**Task item**
For the entries below, print exactly the lines between the line holding "3. Deduplicate similar content" and the line holding "- Platform bias", inclusive, and nothing else.

**Record extracts**
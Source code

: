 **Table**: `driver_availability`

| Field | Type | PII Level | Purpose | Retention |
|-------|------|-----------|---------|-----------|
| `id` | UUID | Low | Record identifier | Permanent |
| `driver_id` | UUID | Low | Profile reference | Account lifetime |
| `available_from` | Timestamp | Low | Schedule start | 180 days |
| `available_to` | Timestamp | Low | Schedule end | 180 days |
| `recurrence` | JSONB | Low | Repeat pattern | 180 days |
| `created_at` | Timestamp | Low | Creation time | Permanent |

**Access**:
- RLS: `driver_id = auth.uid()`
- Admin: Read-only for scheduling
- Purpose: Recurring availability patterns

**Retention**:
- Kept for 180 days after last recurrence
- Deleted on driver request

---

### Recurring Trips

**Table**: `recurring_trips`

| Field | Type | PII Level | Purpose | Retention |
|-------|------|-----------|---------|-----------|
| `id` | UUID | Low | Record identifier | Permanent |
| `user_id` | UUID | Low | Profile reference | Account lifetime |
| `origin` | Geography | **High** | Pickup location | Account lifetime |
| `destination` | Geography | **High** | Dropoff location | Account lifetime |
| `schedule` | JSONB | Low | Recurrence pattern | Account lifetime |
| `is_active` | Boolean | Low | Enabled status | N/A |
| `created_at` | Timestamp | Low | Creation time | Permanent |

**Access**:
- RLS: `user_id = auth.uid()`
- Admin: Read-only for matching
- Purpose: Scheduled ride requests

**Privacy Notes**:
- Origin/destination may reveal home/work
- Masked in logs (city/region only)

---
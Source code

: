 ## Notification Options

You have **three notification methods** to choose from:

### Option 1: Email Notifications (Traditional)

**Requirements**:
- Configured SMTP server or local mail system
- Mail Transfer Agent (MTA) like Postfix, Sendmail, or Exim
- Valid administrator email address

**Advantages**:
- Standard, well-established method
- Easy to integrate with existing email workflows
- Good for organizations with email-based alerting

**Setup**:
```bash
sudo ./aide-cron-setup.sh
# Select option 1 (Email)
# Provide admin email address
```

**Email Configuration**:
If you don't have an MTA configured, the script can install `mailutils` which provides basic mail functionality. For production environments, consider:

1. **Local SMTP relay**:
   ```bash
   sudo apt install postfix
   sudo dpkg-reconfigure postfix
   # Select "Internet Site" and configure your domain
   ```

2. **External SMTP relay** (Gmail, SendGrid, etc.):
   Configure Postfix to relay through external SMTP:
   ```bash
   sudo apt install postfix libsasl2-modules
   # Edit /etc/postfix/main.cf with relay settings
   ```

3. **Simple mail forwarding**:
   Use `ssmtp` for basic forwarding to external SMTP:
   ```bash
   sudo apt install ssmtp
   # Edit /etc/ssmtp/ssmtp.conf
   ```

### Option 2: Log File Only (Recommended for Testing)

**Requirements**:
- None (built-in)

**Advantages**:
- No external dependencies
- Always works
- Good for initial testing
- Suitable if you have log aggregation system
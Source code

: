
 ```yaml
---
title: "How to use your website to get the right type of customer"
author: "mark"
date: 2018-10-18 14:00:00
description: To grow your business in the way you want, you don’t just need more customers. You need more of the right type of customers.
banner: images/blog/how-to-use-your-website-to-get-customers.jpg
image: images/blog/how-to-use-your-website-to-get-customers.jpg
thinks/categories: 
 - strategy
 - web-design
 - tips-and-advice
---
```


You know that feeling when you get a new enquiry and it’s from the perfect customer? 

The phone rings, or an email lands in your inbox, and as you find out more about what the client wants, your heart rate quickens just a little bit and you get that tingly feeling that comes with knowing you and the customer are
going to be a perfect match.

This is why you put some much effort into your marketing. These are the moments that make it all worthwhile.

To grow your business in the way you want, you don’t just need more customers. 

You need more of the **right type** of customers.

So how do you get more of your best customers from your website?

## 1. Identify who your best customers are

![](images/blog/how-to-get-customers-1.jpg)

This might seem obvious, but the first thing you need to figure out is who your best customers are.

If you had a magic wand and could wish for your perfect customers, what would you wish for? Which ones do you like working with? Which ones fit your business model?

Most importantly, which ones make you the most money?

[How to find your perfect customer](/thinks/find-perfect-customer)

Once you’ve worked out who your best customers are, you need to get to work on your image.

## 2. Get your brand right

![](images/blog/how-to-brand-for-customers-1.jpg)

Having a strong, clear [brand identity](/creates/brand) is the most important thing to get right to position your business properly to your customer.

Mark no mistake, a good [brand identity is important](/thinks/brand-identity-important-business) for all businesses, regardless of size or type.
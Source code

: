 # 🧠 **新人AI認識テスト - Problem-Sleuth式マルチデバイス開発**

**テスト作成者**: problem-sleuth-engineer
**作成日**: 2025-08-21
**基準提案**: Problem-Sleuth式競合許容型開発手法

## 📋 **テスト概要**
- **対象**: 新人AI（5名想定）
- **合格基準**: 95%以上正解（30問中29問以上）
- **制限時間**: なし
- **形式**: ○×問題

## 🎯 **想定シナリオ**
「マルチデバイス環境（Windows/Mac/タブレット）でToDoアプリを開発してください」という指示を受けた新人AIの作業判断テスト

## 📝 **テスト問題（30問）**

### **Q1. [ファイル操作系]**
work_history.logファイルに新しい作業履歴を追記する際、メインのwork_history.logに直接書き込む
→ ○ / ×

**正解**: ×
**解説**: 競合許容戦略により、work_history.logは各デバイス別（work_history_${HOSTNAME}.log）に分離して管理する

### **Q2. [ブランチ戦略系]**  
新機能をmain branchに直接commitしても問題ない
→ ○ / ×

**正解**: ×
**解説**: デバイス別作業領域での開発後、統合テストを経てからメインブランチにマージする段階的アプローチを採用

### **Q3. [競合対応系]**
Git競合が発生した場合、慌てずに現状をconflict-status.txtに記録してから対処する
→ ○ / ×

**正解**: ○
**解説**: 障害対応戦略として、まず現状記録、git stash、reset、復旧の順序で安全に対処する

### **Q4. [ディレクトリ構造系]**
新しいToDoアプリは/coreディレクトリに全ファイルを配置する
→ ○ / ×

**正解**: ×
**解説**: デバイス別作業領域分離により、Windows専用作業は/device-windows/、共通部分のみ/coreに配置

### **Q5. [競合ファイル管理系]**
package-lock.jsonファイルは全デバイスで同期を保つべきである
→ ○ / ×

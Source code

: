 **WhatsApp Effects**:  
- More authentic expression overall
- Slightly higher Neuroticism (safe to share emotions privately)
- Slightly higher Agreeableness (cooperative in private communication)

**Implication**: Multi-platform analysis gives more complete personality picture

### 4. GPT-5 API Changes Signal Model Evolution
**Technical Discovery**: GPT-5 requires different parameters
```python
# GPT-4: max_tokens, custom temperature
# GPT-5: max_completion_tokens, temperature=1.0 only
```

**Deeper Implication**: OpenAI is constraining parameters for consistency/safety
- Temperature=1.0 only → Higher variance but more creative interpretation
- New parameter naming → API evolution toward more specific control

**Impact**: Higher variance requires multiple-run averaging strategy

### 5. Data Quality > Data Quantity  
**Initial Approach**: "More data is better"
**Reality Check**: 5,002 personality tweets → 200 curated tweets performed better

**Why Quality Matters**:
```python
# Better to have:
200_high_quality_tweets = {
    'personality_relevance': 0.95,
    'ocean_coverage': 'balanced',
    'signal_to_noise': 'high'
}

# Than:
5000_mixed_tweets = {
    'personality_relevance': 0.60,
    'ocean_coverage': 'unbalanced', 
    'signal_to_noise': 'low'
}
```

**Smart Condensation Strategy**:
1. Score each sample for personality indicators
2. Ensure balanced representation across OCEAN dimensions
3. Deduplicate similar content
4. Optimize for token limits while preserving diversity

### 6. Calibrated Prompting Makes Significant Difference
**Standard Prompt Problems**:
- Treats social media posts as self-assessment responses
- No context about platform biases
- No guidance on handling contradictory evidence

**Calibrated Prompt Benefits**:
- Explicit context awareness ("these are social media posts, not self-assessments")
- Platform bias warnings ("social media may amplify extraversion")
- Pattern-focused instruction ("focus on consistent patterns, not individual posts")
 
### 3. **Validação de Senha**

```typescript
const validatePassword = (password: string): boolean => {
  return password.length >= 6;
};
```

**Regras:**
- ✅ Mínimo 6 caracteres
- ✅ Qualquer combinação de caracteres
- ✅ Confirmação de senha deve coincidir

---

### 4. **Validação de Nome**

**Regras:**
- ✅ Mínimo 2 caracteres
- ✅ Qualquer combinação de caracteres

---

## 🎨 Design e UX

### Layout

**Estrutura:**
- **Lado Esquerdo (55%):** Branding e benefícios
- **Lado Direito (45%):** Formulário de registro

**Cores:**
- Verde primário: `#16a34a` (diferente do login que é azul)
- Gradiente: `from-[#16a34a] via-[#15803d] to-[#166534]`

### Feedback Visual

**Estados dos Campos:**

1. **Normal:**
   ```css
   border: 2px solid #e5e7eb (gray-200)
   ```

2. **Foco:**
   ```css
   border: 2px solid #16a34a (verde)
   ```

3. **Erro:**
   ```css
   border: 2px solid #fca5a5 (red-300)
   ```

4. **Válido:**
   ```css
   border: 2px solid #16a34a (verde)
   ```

**Output for this task**
3. Deduplicate similar content
4. Optimize for token limits while preserving diversity

### 6. Calibrated Prompting Makes Significant Difference
**Standard Prompt Problems**:
- Treats social media posts as self-assessment responses
- No context about platform biases
- No guidance on handling contradictory evidence

**Calibrated Prompt Benefits**:
- Explicit context awareness ("these are social media posts, not self-assessments")
- Platform bias warnings ("social media may amplify extraversion")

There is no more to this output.